■ **ASSIGNMENT**: The records below are to be transcribed exactly as they appear.
================
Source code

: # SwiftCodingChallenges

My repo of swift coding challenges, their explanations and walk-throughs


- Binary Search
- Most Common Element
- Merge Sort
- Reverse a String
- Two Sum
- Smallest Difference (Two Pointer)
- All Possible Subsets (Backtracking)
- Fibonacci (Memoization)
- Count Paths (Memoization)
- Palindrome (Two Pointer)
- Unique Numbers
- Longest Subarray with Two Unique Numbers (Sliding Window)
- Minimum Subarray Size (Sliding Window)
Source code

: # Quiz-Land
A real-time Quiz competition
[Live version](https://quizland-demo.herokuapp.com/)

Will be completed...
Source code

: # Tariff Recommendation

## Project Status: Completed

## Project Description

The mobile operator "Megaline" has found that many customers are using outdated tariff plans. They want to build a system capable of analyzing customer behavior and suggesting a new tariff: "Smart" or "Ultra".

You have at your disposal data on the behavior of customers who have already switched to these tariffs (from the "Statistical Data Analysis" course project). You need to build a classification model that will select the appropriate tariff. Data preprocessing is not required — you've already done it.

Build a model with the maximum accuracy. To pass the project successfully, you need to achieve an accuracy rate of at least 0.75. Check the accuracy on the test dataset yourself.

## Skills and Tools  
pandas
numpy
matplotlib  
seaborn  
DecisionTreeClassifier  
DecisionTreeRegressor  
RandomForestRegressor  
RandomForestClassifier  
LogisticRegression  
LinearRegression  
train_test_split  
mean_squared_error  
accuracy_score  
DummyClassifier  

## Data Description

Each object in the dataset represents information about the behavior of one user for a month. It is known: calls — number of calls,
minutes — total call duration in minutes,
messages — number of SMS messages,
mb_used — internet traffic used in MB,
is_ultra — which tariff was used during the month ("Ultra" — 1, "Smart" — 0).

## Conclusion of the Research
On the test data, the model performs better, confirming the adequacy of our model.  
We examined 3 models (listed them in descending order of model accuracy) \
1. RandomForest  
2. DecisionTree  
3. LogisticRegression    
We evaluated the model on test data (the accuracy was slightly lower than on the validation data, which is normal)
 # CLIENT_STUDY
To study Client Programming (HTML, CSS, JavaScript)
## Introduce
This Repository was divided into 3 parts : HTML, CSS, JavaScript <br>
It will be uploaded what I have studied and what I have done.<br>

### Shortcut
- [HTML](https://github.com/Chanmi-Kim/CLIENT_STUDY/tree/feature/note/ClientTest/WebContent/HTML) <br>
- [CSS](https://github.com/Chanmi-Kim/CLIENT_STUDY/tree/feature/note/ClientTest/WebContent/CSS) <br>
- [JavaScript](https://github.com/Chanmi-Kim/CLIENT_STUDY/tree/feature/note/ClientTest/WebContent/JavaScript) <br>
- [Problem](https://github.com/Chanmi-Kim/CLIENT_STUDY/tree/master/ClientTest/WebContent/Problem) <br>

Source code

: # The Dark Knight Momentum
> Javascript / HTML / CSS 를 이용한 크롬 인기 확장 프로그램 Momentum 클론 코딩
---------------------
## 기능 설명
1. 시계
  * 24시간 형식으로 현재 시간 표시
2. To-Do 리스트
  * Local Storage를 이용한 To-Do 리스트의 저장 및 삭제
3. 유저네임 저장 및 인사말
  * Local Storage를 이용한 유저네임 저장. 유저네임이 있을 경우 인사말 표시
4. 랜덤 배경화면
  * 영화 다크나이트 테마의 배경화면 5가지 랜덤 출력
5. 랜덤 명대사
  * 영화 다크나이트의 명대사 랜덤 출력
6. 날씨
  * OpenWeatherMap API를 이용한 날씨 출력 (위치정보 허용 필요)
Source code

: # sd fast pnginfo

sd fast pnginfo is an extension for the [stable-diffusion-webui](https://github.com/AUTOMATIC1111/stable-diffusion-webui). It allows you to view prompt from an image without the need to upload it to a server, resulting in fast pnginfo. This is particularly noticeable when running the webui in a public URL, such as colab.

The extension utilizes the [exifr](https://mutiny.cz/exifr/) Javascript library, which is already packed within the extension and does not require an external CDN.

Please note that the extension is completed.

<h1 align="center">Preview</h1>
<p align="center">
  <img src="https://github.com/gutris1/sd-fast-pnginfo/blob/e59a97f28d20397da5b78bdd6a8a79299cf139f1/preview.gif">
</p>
================
■ **SOLUTION BELOW**:
Source code

: # SwiftCodingChallenges

My repo of swift coding challenges, their explanations and walk-throughs


- Binary Search
- Most Common Element
- Merge Sort
- Reverse a String
- Two Sum
- Smallest Difference (Two Pointer)
- All Possible Subsets (Backtracking)
- Fibonacci (Memoization)
- Count Paths (Memoization)
- Palindrome (Two Pointer)
- Unique Numbers
- Longest Subarray with Two Unique Numbers (Sliding Window)
- Minimum Subarray Size (Sliding Window)
Source code

: # Quiz-Land
A real-time Quiz competition
[Live version](https://quizland-demo.herokuapp.com/)

Will be completed...
Source code

: # Tariff Recommendation

## Project Status: Completed

## Project Description

The mobile operator "Megaline" has found that many customers are using outdated tariff plans. They want to build a system capable of analyzing customer behavior and suggesting a new tariff: "Smart" or "Ultra".

You have at your disposal data on the behavior of customers who have already switched to these tariffs (from the "Statistical Data Analysis" course project). You need to build a classification model that will select the appropriate tariff. Data preprocessing is not required — you've already done it.

Build a model with the maximum accuracy. To pass the project successfully, you need to achieve an accuracy rate of at least 0.75. Check the accuracy on the test dataset yourself.

## Skills and Tools  
pandas
numpy
matplotlib  
seaborn  
DecisionTreeClassifier  
DecisionTreeRegressor  
RandomForestRegressor  
RandomForestClassifier  
LogisticRegression  
LinearRegression  
train_test_split  
mean_squared_error  
accuracy_score  
DummyClassifier  

## Data Description

Each object in the dataset represents information about the behavior of one user for a month. It is known: calls — number of calls,
minutes — total call duration in minutes,
messages — number of SMS messages,
mb_used — internet traffic used in MB,
is_ultra — which tariff was used during the month ("Ultra" — 1, "Smart" — 0).

## Conclusion of the Research
On the test data, the model performs better, confirming the adequacy of our model.  
We examined 3 models (listed them in descending order of model accuracy) \
1. RandomForest  
2. DecisionTree  
3. LogisticRegression    
We evaluated the model on test data (the accuracy was slightly lower than on the validation data, which is normal)
 # CLIENT_STUDY
To study Client Programming (HTML, CSS, JavaScript)
## Introduce
This Repository was divided into 3 parts : HTML, CSS, JavaScript <br>
It will be uploaded what I have studied and what I have done.<br>

### Shortcut
- [HTML](https://github.com/Chanmi-Kim/CLIENT_STUDY/tree/feature/note/ClientTest/WebContent/HTML) <br>
- [CSS](https://github.com/Chanmi-Kim/CLIENT_STUDY/tree/feature/note/ClientTest/WebContent/CSS) <br>
- [JavaScript](https://github.com/Chanmi-Kim/CLIENT_STUDY/tree/feature/note/ClientTest/WebContent/JavaScript) <br>
- [Problem](https://github.com/Chanmi-Kim/CLIENT_STUDY/tree/master/ClientTest/WebContent/Problem) <br>

Source code

: # The Dark Knight Momentum
> Javascript / HTML / CSS 를 이용한 크롬 인기 확장 프로그램 Momentum 클론 코딩
---------------------
## 기능 설명
1. 시계
  * 24시간 형식으로 현재 시간 표시
2. To-Do 리스트
  * Local Storage를 이용한 To-Do 리스트의 저장 및 삭제
3. 유저네임 저장 및 인사말
  * Local Storage를 이용한 유저네임 저장. 유저네임이 있을 경우 인사말 표시
4. 랜덤 배경화면
  * 영화 다크나이트 테마의 배경화면 5가지 랜덤 출력
5. 랜덤 명대사
  * 영화 다크나이트의 명대사 랜덤 출력
6. 날씨
  * OpenWeatherMap API를 이용한 날씨 출력 (위치정보 허용 필요)
Source code

: # sd fast pnginfo

sd fast pnginfo is an extension for the [stable-diffusion-webui](https://github.com/AUTOMATIC1111/stable-diffusion-webui). It allows you to view prompt from an image without the need to upload it to a server, resulting in fast pnginfo. This is particularly noticeable when running the webui in a public URL, such as colab.

The extension utilizes the [exifr](https://mutiny.cz/exifr/) Javascript library, which is already packed within the extension and does not require an external CDN.

Please note that the extension is completed.

<h1 align="center">Preview</h1>
<p align="center">
  <img src="https://github.com/gutris1/sd-fast-pnginfo/blob/e59a97f28d20397da5b78bdd6a8a79299cf139f1/preview.gif">
</p>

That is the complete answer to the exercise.